Mr. Wilson was sure that Will as a jockey would not attempt to deceive the public by retarding the speed of the horse that he rode. Wilson was positive that he knew what Ragtime could do, since he had timed him with a stopwatch on each occasion that the horse had run.
Finally on the last day of the races, which usually lasted about five days, the match race arranged, a moderate wager was placed on the outcome of the race by each of the horse owners. Much interest in the special race had developed among the people in general that attended the races.
Excitement was great and a nervous tension was apparent in the community at large. My brother Will remained constantly in the stall with his horse, fearing perhaps that someone might attempt to drug the animal or disqualify him in some way.
At last the horses were sent to the post, Will was up on Ragtime and a professional jockey by the name of Thomas was astride the Wilson entry.
Here at the starting post Ragtime refused to start and waltzed around and around for perhaps a half-hour or more. Mr. Wilson became quite impatient, so he and my father walked across the field to the starting post.
Mr. Wilson wanted to whip Ragtime with a buggy whip, but my father refused to let him punish Ragtime in that manner and said he would wait awhile.

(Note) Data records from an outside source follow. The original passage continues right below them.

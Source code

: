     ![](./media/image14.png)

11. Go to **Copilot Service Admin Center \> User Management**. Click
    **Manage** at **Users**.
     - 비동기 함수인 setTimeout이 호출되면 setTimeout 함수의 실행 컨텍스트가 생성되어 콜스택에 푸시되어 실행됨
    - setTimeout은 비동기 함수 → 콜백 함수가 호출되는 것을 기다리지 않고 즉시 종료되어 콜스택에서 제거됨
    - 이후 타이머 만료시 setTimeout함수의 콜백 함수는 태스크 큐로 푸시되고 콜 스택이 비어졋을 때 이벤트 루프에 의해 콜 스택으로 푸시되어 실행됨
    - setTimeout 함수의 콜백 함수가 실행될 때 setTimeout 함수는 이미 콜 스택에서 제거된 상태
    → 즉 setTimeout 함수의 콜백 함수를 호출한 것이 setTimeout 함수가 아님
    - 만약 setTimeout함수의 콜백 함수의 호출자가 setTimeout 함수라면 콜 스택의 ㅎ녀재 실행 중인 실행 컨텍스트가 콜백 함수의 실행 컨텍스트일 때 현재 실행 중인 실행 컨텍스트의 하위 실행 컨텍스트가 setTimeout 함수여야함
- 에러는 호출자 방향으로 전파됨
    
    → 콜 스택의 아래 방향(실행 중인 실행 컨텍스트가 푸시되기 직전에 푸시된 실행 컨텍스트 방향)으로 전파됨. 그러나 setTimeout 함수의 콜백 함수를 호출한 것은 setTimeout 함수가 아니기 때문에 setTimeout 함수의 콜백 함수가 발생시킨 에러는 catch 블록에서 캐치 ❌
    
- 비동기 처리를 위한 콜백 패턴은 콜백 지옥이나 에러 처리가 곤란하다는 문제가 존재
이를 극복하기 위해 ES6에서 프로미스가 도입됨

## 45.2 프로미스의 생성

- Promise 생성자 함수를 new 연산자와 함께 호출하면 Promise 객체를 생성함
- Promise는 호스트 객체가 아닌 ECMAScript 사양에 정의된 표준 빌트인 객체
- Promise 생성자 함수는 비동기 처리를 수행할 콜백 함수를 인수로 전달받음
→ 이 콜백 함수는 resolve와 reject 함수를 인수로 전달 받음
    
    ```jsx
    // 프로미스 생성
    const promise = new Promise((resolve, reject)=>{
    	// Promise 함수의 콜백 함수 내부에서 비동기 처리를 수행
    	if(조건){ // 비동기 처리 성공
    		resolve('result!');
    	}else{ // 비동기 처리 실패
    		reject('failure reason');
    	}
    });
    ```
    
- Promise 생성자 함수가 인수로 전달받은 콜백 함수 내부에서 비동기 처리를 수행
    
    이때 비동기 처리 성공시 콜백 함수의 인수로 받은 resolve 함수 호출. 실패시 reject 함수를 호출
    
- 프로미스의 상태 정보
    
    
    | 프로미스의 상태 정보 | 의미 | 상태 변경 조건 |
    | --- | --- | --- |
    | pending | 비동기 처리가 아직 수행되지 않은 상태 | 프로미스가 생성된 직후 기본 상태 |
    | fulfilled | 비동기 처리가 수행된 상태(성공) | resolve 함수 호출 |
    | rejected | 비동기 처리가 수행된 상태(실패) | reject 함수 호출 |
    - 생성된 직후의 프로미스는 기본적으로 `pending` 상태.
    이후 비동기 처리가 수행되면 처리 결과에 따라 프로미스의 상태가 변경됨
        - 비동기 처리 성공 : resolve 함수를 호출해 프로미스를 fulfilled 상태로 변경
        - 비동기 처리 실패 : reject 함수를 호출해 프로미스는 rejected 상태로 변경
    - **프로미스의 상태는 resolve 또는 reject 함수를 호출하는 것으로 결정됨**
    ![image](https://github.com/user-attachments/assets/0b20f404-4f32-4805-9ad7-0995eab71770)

Finally, after many capers, the horses were off to a good start and once again the horses came under the wire with Ragtime an easy winner.
Excitement was rampant at the finish, and a Cornishman, who owned a mining claim at a place called San Juan, jumped out on the track, threw his hat in the air and shouted, " Ragtime, the horse, and San Juan against the bloody world. "
Mr. Wilson forfeited his wager with a grace that was becoming to a sportsman, and the following day everybody that was present at the races went back to his farm and job.
For a number of years the horse called Ragtime was well taken care of and lived to be a very old horse.
The horse was a stallion and in time became a sire of many fine colts. At the time that the horse died my brother Will was very busy in the midst of a busy haying season. Will found time to dig a grave and bury the horse, and perhaps shed a few tears while doing it.
This was a setiment of finer feeling that is not usually shown by a lot of Gods creatures known as mankind. My brother Will had many fine traits, but like most of us also had his faults.
Perhaps, many disappointments that he encountered in his young days were the cause of his later problems with alcohol.